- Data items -
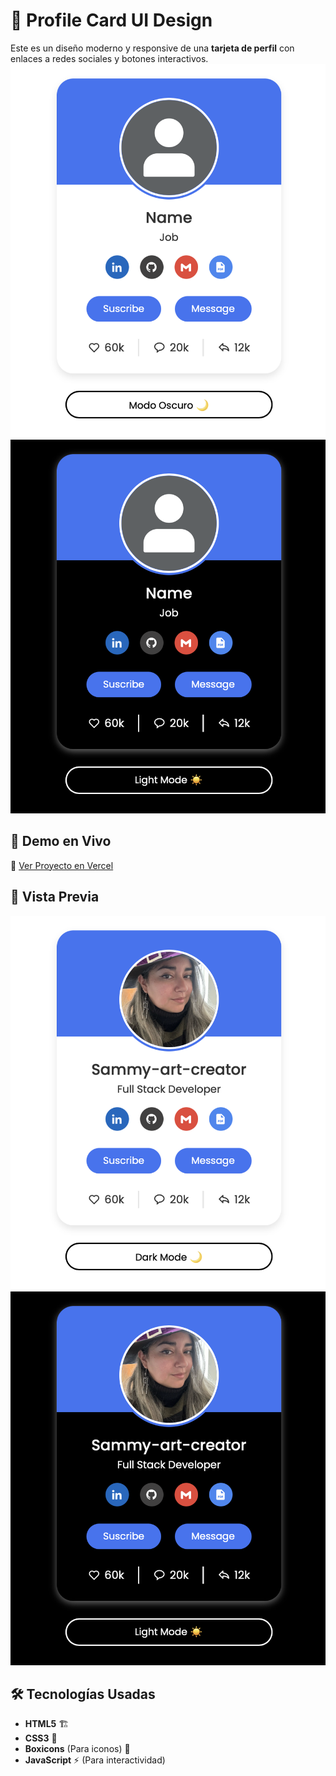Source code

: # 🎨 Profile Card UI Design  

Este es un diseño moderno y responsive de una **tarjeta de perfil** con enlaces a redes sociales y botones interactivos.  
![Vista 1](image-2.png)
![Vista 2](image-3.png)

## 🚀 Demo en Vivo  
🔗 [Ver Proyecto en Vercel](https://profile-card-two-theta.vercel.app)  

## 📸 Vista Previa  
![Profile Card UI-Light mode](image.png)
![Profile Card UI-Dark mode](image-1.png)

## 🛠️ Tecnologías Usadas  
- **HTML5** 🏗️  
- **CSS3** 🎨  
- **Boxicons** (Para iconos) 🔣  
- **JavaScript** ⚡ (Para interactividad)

- WORK ORDER -
Determine how many lines in the records contain "image", and reply with the number only.

- FINISHED EXERCISE -
4